**Exercise aim:** Could you tally the lines of the entries that carry the string "location"? Reply with the number and nothing more.

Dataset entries
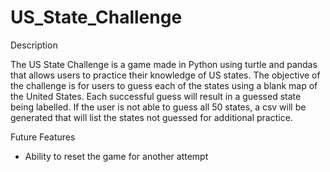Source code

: # US_State_Challenge

Description

The US State Challenge is a game made in Python using turtle and pandas that allows users to practice their knowledge of US states. 
The objective of the challenge is for users to guess each of the states using a blank map of the United States. Each successful guess
will result in a guessed state being labelled. If the user is not able to guess all 50 states, a csv will be generated that will list 
the states not guessed for additional practice.

Future Features
- Ability to reset the game for another attempt
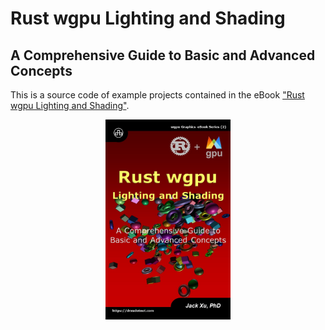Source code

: # Rust wgpu Lighting and Shading 
## A Comprehensive Guide to Basic and Advanced Concepts

This is a source code of example projects contained in the eBook ["Rust wgpu Lighting and Shading"](https://www.amazon.com/exec/obidos/ASIN/B0CLQ5PMQ3/unicadinccom-20). 

<p align="center">
<a href="https://drxudotnet.com"><img src="assets/cover.jpg" width="200" height="320"></a>
</p>


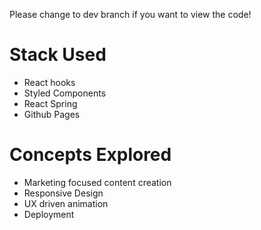 Please change to dev branch if you want to view the code!

# Stack Used

- React hooks
- Styled Components
- React Spring
- Github Pages

# Concepts Explored

- Marketing focused content creation
- Responsive Design
- UX driven animation
- Deployment
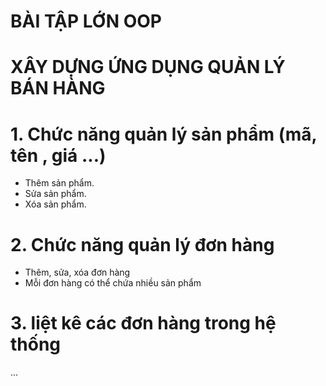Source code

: # BÀI TẬP LỚN OOP
# XÂY DỰNG ỨNG DỤNG QUẢN LÝ BÁN HÀNG
# 1. Chức năng quản lý sản phẩm (mã, tên , giá ...)
-  Thêm sản phẩm.
-  Sửa sản phẩm.
-  Xóa sản phẩm.
# 2. Chức năng quản lý đơn hàng
- Thêm, sửa, xóa đơn hàng
- Mỗi đơn hàng có thể chứa nhiều sản phẩm
# 3.  liệt kê các đơn hàng trong hệ thống
... 
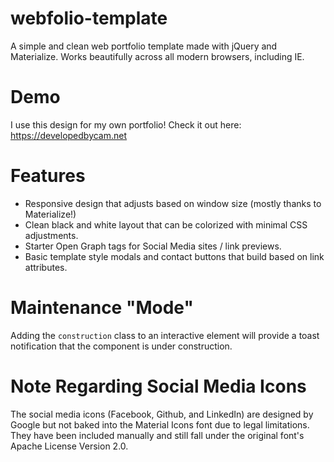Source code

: # webfolio-template
A simple and clean web portfolio template made with jQuery and Materialize.
Works beautifully across all modern browsers, including IE.

# Demo
I use this design for my own portfolio! Check it out here: https://developedbycam.net

# Features
* Responsive design that adjusts based on window size (mostly thanks to Materialize!)
* Clean black and white layout that can be colorized with minimal CSS adjustments.
* Starter Open Graph tags for Social Media sites / link previews.
* Basic template style modals and contact buttons that build based on link attributes.

# Maintenance "Mode"
Adding the `construction` class to an interactive element will provide a toast notification that the component is under construction.

# Note Regarding Social Media Icons
The social media icons (Facebook, Github, and LinkedIn) are designed by Google but not baked into the Material Icons font due to legal limitations. They have been included manually and still fall under the original font's Apache License Version 2.0.
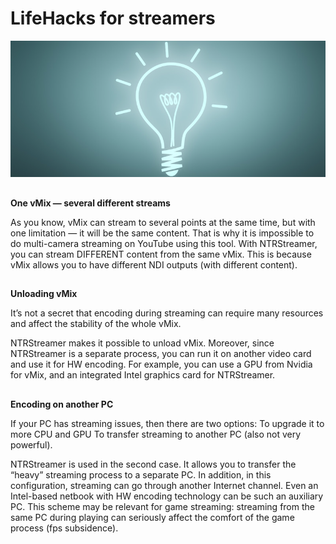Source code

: **LifeHacks for streamers**
==

![](www.png)
##
**One vMix — several different streams**

As you know, vMix can stream to several points at the same time, but with one limitation — it will be the same content. That is why it is impossible to do multi-camera streaming on YouTube using this tool.
With NTRStreamer, you can stream DIFFERENT content from the same vMix. This is because vMix allows you to have different NDI outputs (with different content).
##
**Unloading vMix**

It’s not a secret that encoding during streaming can require many resources and affect the stability of the whole vMix.

NTRStreamer makes it possible to unload vMix.
Moreover, since NTRStreamer is a separate process, you can run it on another video card and use it for HW encoding. For example, you can use a GPU from Nvidia for vMix, and an integrated Intel graphics card for NTRStreamer.
##

**Encoding on another PC**

If your PC has streaming issues, then there are two options:
To upgrade it to more CPU and GPU
To transfer streaming to another PC (also not very powerful).

NTRStreamer is used in the second case. It allows you to transfer the “heavy” streaming process to a separate PC. In addition, in this configuration, streaming can go through another Internet channel.
Even an Intel-based netbook with HW encoding technology can be such an auxiliary PC.
This scheme may be relevant for game streaming: streaming from the same PC during playing can seriously affect the comfort of the game process (fps subsidence).
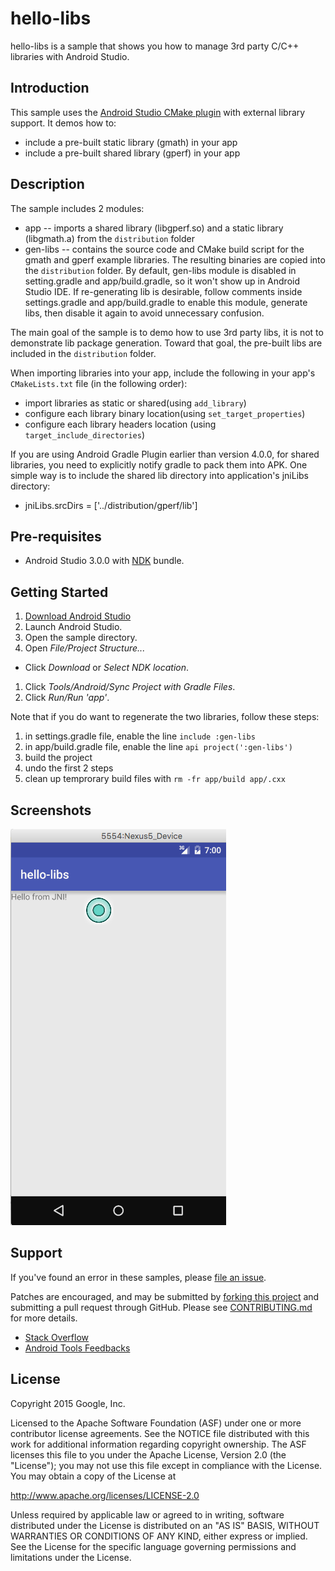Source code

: # hello-libs

hello-libs is a sample that shows you how to manage 3rd party C/C++ libraries
with Android Studio.

## Introduction

This sample uses the
[Android Studio CMake plugin](http://tools.android.com/tech-docs/external-c-builds)
with external library support. It demos how to:

- include a pre-built static library (gmath) in your app
- include a pre-built shared library (gperf) in your app

## Description

The sample includes 2 modules:

- app -- imports a shared library (libgperf.so) and a static library
  (libgmath.a) from the `distribution` folder
- gen-libs -- contains the source code and CMake build script for the gmath and
  gperf example libraries. The resulting binaries are copied into the
  `distribution` folder. By default, gen-libs module is disabled in
  setting.gradle and app/build.gradle, so it won't show up in Android Studio
  IDE. If re-generating lib is desirable, follow comments inside settings.gradle
  and app/build.gradle to enable this module, generate libs, then disable it
  again to avoid unnecessary confusion.

The main goal of the sample is to demo how to use 3rd party libs, it is not to
demonstrate lib package generation. Toward that goal, the pre-built libs are
included in the `distribution` folder.

When importing libraries into your app, include the following in your app's
`CMakeLists.txt` file (in the following order):

- import libraries as static or shared(using `add_library`)
- configure each library binary location(using `set_target_properties`)
- configure each library headers location (using `target_include_directories`)

If you are using Android Gradle Plugin earlier than version 4.0.0, for shared
libraries, you need to explicitly notify gradle to pack them into APK. One
simple way is to include the shared lib directory into application's jniLibs
directory:

- jniLibs.srcDirs = \['../distribution/gperf/lib'\]

## Pre-requisites

- Android Studio 3.0.0 with [NDK](https://developer.android.com/ndk/) bundle.

## Getting Started

1. [Download Android Studio](http://developer.android.com/sdk/index.html)
1. Launch Android Studio.
1. Open the sample directory.
1. Open *File/Project Structure...*

- Click *Download* or *Select NDK location*.

1. Click *Tools/Android/Sync Project with Gradle Files*.
1. Click *Run/Run 'app'*.

Note that if you do want to regenerate the two libraries, follow these steps:

1. in settings.gradle file, enable the line `include :gen-libs`
1. in app/build.gradle file, enable the line `api project(':gen-libs')`
1. build the project
1. undo the first 2 steps
1. clean up temprorary build files with `rm -fr app/build app/.cxx`

## Screenshots

![screenshot](screenshot.png)

## Support

If you've found an error in these samples, please
[file an issue](https://github.com/googlesamples/android-ndk/issues/new).

Patches are encouraged, and may be submitted by
[forking this project](https://github.com/googlesamples/android-ndk/fork) and
submitting a pull request through GitHub. Please see
[CONTRIBUTING.md](../CONTRIBUTING.md) for more details.

- [Stack Overflow](http://stackoverflow.com/questions/tagged/android-ndk)
- [Android Tools Feedbacks](http://tools.android.com/feedback)

## License

Copyright 2015 Google, Inc.

Licensed to the Apache Software Foundation (ASF) under one or more contributor
license agreements. See the NOTICE file distributed with this work for
additional information regarding copyright ownership. The ASF licenses this file
to you under the Apache License, Version 2.0 (the "License"); you may not use
this file except in compliance with the License. You may obtain a copy of the
License at

http://www.apache.org/licenses/LICENSE-2.0

Unless required by applicable law or agreed to in writing, software distributed
under the License is distributed on an "AS IS" BASIS, WITHOUT WARRANTIES OR
CONDITIONS OF ANY KIND, either express or implied. See the License for the
specific language governing permissions and limitations under the License.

**Answer to the problem:** 3